I couldn’t even describe what it meant to be a spiritual person or put words to what spirituality is, yet I would be facilitating a class for MS1s on the importance of and how to take a spiritual history. I was looking for some thinking space; my girls kept telling me I should quit my job as a primary care physician and just bake, and there was something telling me I should bake some babka. The Jewish equivalent of a coffee cake, it could be a segue to sharing my own religious and spiritual background in class.
The first loaf, tasty but homely, we kept at home, sharing with neighbors in the spirit of community. The second babka would go to share in our small weekly course on clinical skills development. Barely a month into medical school, more a mentor than an instructor, I enjoyed fostering that spirit of collegiality early – I remembered those challenging times. Chocolate sugar cake can make it briefly slightly better.
The last babka needed to go into the break room in my clinic. What speaks to the spirit of a functional health care team more than a pastry in the break room as a temporary retreat from the ever-demanding and slowly collapsing world of primary care?
The summer sun already bore down in the triple digits as I plotted my walk to clinic, then grand rounds and back to school for class. Draped in my messenger bag for the clinician’s ever-present laptop, two babkas, utensils, and leftover “You Are Magical” napkins, the sweat beaded down immediately as I walked the two blocks down the street.
I strode right past the entrance to the emergency room. I often see people there, still wrapped in temporary scrubs and wristbands, lying in the shadows, dispirited and lost. But what I had not seen before was a man in a wheelchair, arms outstretched, head fixed and gazing at the unforgiving clear August sky.
The “Hey, buddy’s” started pouring out, hoping for an answer that never came. I checked his wristband and started calling his name, glanced at his nearby discharge paperwork, frantically looking for some pearl that would fix this. I called 911 and waited on hold.
One minute. An older man walks past, straining to avoid eye contact. Two minutes. I am pacing. He breathes like a guppy – is this agonal breathing? His pulse is thready. I try to move him, but I cannot. I run to the ER and tell the security officers that he needs help. They have heard about him – he discharged earlier, and a cab was supposed to get him. Their jurisdiction for helping people ends at the bridge, and someone pushed his wheelchair two feet past it. They ask if I called 911, as I show them my phone, still on hold at 5 minutes.
Guys, he looks like he is dying, and he is too big for me to move him on my own.
They reluctantly talk to their supervisor. I return to check on my … patient? Fellow citizen/human? It is not a position I know how to describe well – trying to help someone as a passerby but feeling like all I can do is try to get others to help.
Three security officers walk sternly towards us. They do not want or need my medical opinion – they can see the gravity of it. They wheel him back towards the hospital in the same wheelchair they pushed him out in hours before. Two women walk by. They saw him earlier and told the security guards too.
Drenched in sweat and anger, I still did not know what being spiritual was, but I did not feel spirited. A disheveled, wet mess, I stomped into clinic with the babka, announced its arrival, and sat. People wanted to hear the story – several of them had seen the man in that same spot hours before on the way into work. Hours. The babka baked at 350 for 35 minutes. The man had been baking at 90 to 100 in the sun nearly naked for more than three hours, not fifty yards from an emergency room. People kept asking if he was homeless, as though that would change something about how they should feel.
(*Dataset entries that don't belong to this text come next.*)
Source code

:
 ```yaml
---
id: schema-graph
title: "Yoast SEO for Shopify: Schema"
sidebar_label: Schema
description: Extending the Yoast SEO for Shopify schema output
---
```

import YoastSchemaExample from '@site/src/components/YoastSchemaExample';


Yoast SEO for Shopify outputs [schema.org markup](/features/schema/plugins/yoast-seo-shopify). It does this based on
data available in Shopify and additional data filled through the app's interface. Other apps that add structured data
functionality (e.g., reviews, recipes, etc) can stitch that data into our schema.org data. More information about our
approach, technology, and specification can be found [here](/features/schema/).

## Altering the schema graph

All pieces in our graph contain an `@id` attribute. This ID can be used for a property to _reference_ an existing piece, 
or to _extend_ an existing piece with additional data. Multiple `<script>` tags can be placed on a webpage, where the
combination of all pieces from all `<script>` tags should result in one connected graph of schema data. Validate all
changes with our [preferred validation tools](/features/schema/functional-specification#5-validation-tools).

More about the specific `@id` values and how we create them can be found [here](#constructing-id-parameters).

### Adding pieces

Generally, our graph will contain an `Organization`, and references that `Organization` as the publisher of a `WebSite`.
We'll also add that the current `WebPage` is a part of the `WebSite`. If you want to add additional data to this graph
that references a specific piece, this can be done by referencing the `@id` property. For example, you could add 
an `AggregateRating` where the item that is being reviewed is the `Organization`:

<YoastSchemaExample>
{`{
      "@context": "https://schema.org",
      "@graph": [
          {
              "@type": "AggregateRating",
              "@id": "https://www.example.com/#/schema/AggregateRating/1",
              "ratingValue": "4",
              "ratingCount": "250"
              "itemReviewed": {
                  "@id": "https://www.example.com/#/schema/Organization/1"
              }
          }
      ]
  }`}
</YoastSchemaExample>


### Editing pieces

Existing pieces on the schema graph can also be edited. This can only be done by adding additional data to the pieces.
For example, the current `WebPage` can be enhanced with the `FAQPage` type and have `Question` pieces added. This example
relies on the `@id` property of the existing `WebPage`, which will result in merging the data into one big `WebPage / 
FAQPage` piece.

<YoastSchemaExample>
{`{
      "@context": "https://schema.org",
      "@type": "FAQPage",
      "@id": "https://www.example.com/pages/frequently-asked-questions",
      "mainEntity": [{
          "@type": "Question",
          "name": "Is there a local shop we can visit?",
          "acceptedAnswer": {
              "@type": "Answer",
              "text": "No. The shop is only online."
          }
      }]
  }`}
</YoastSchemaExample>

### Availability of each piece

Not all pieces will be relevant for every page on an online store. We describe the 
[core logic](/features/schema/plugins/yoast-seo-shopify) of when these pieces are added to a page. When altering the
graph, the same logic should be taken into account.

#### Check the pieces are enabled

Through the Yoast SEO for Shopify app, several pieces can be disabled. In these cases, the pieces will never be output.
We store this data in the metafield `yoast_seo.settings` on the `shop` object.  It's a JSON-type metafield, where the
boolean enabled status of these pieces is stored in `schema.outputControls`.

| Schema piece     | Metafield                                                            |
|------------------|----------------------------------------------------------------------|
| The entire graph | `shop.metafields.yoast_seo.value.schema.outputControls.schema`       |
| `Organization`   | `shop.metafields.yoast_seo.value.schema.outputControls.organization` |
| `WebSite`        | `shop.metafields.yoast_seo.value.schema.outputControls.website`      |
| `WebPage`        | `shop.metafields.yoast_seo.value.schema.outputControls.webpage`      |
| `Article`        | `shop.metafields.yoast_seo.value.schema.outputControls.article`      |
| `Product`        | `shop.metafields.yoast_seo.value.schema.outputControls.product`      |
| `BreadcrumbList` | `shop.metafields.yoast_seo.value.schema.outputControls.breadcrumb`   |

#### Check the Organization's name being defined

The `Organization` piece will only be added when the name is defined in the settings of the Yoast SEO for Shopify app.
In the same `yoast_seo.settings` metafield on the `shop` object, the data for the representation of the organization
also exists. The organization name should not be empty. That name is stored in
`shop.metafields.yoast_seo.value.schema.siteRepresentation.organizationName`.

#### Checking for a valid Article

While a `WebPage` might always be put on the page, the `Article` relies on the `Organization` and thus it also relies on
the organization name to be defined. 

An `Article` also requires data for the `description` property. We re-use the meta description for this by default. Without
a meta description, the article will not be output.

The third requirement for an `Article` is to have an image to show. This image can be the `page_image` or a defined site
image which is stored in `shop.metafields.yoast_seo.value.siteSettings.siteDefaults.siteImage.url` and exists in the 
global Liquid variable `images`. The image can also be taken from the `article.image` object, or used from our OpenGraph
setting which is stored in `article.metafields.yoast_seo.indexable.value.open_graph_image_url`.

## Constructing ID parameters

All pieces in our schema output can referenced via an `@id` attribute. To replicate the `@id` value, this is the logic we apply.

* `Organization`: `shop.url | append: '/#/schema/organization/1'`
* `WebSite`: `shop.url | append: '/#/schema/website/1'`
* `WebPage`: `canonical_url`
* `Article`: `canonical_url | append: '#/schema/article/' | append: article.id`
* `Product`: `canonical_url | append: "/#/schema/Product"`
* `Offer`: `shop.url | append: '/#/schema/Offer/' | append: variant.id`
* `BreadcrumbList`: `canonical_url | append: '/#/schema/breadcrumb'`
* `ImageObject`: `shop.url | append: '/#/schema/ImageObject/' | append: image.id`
At grand rounds, I found out the hospital was just named the most socially responsible hospital in the state. I tell the head hospitalist how recently discharged patients dying in front of the hospital thusly seems bad from a PR standpoint.
How do you take a spiritual history when someone cannot speak? A chaplain today augments our class and draws my story out – the students, only weeks into their courses, just stare. They see the entrance to the ER from our classroom. They had just broached the topic of inequity in the health care of those experiencing homelessness that morning. They wanted to know if he was homeless. They liked the babka.
After we finished reading bedtime stories that night, I checked with the hospitalist of the day to see what happened. He had been the one who discharged the man the night before. He had looked okay then. Now he was intubated and on vasopressors. He had not wanted to leave the hospital back to his encampment on the outskirts of town.
I think I learned that spirituality is a connection to something bigger than us, a group united in a cause bigger than one person. I could not find it in the eyes of all the people who passed by this man without helping. I always thought of spirit and spirituality as an ever-present force but did not appreciate the variability of its intensity. Spirit undulates, attracting people to the highs like a mountain top, but needing a little extra push to get through the lows. I am not sure I would have figured that out without the babka.
Scott Selinger is an internal medicine physician.